» Records shown

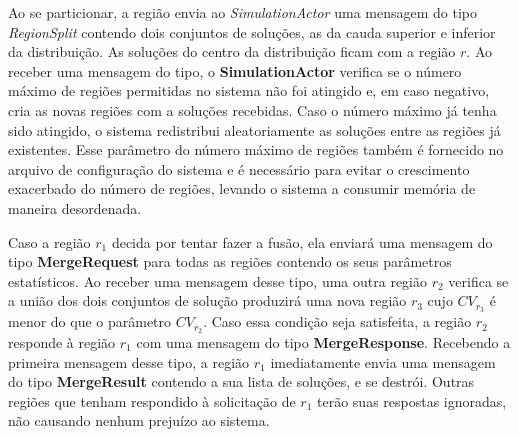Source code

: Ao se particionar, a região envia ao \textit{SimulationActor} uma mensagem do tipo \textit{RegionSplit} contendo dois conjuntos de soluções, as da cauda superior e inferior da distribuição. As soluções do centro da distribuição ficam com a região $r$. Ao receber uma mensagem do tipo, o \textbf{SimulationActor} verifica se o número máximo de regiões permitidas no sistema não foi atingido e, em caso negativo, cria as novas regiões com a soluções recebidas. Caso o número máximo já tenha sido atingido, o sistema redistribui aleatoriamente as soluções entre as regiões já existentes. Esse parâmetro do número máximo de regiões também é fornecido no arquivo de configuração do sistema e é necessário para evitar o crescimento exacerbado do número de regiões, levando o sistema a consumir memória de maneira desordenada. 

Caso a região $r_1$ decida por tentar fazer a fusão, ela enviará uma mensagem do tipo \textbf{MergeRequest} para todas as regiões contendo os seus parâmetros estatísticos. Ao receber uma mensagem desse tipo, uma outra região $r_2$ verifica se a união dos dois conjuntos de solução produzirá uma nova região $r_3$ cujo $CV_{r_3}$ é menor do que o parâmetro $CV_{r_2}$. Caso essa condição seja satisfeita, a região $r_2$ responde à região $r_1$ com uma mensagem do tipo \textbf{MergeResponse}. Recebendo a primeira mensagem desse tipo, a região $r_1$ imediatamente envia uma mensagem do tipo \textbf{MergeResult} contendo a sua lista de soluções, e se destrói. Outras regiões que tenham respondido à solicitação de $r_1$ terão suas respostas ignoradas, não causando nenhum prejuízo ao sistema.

==

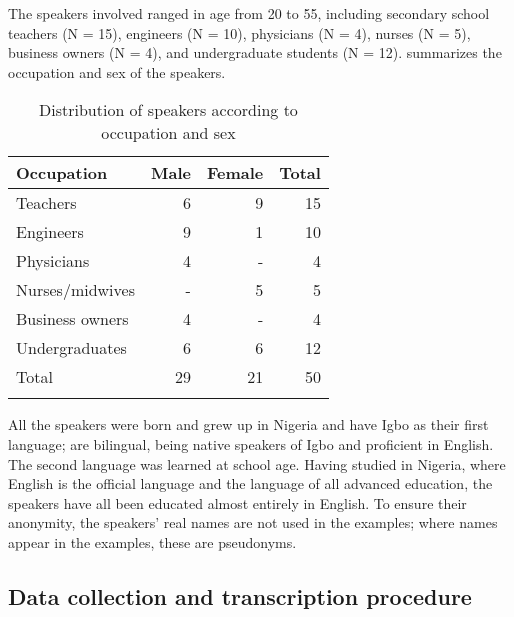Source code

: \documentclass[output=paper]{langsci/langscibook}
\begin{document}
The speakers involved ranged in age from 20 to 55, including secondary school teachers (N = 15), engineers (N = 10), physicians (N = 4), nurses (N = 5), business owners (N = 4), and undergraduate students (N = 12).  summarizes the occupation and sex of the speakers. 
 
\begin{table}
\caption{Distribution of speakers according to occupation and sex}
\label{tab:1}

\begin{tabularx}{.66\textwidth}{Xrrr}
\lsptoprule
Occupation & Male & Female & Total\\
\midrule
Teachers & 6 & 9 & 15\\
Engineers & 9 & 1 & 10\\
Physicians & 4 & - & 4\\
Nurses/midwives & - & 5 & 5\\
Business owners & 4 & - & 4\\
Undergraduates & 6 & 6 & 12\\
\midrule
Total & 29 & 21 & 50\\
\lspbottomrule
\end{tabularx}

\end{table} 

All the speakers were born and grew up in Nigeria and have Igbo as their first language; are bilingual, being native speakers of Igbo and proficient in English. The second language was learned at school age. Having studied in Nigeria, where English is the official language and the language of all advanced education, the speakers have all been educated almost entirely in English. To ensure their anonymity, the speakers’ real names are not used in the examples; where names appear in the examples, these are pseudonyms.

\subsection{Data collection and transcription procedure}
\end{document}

» Work task
Match on "begin" and report each line of the data above that has it.

» Solution to the exercise
\begin{document}
\begin{table}
\begin{tabularx}{.66\textwidth}{Xrrr}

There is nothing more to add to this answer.